I attended the TPS policy board meeting May 25, 2007. On the agenda was the Graduation Excercises Policy File IKFB. Adopted 10/25/1994 and Revised 11/27/2001.

This policy states"In order to participate in any graduation exercises, a student must successfully complete all graduation requirements, i.e., earn 21 units as detailed in policy IKF; pass all parts of the Ohio Ninth Grade Proficiency Test; pay all school-related fines; and be in good standing with the office of pupil personnel. The high school principal of the school a student is attending shall determine the student's standing regarding successful completion of all graduation requirements."

This policy states nothing about passing the OGT. It would seem to me that in order to graduate according to the TPS board policy all students would have to pass the Ninth Grade proficiency Test which was not given to any students as now the students have to take the OGT.

My question would be why did the board not change the policy to reflect the change from the Ninth Grade Proficiency Test to the OGT. This was changed three years ago, but not reflected in the TPS board policy. This lack of concern for students is appalling.

I am not an attorney but it would seem to me that the board policy in effect May 25, 2007 when it was decided that 147 students would not be allowed to graduate because they failed the OGT (some by 2,3 or 4 points) states that students would have to pass the Ninth Grade Proficiency Test which no student took. Does that mean then that no TPS student should be allowed to graduate?

TPS school Polly Fox is graduating all of their students although no one passed all 5 parts of the proficiency.

All of these students should be allowed to walk with their peers at graduation.
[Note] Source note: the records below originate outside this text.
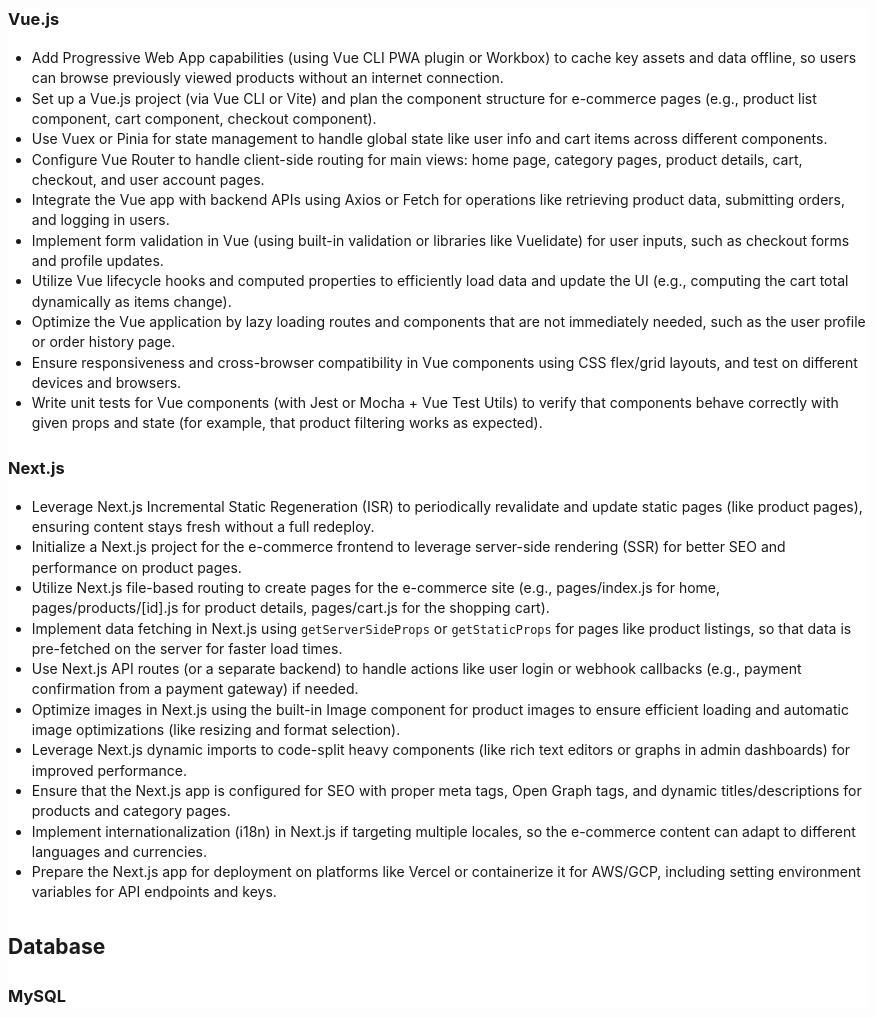 ### Vue.js

- Add Progressive Web App capabilities (using Vue CLI PWA plugin or Workbox) to cache key assets and data offline, so users can browse previously viewed products without an internet connection.
- Set up a Vue.js project (via Vue CLI or Vite) and plan the component structure for e-commerce pages (e.g., product list component, cart component, checkout component).
- Use Vuex or Pinia for state management to handle global state like user info and cart items across different components.
- Configure Vue Router to handle client-side routing for main views: home page, category pages, product details, cart, checkout, and user account pages.
- Integrate the Vue app with backend APIs using Axios or Fetch for operations like retrieving product data, submitting orders, and logging in users.
- Implement form validation in Vue (using built-in validation or libraries like Vuelidate) for user inputs, such as checkout forms and profile updates.
- Utilize Vue lifecycle hooks and computed properties to efficiently load data and update the UI (e.g., computing the cart total dynamically as items change).
- Optimize the Vue application by lazy loading routes and components that are not immediately needed, such as the user profile or order history page.
- Ensure responsiveness and cross-browser compatibility in Vue components using CSS flex/grid layouts, and test on different devices and browsers.
- Write unit tests for Vue components (with Jest or Mocha + Vue Test Utils) to verify that components behave correctly with given props and state (for example, that product filtering works as expected).

### Next.js

- Leverage Next.js Incremental Static Regeneration (ISR) to periodically revalidate and update static pages (like product pages), ensuring content stays fresh without a full redeploy.
- Initialize a Next.js project for the e-commerce frontend to leverage server-side rendering (SSR) for better SEO and performance on product pages.
- Utilize Next.js file-based routing to create pages for the e-commerce site (e.g., pages/index.js for home, pages/products/[id].js for product details, pages/cart.js for the shopping cart).
- Implement data fetching in Next.js using `getServerSideProps` or `getStaticProps` for pages like product listings, so that data is pre-fetched on the server for faster load times.
- Use Next.js API routes (or a separate backend) to handle actions like user login or webhook callbacks (e.g., payment confirmation from a payment gateway) if needed.
- Optimize images in Next.js using the built-in Image component for product images to ensure efficient loading and automatic image optimizations (like resizing and format selection).
- Leverage Next.js dynamic imports to code-split heavy components (like rich text editors or graphs in admin dashboards) for improved performance.
- Ensure that the Next.js app is configured for SEO with proper meta tags, Open Graph tags, and dynamic titles/descriptions for products and category pages.
- Implement internationalization (i18n) in Next.js if targeting multiple locales, so the e-commerce content can adapt to different languages and currencies.
- Prepare the Next.js app for deployment on platforms like Vercel or containerize it for AWS/GCP, including setting environment variables for API endpoints and keys.

## Database

### MySQL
The theory put forth by Mr. Crystal Ellis is that graduations would be diminished by allowing these students to graduate. He stated that the standards would be lowered. The standards were lowered when the board did not take care of business by changing the policy in a timely manner.

I brought this discrepancy to the attention of Steve Steel the chair of the Policy Committee but basically told me to stop repeating myself and noe of the media reported the discrepancy.

What do you think?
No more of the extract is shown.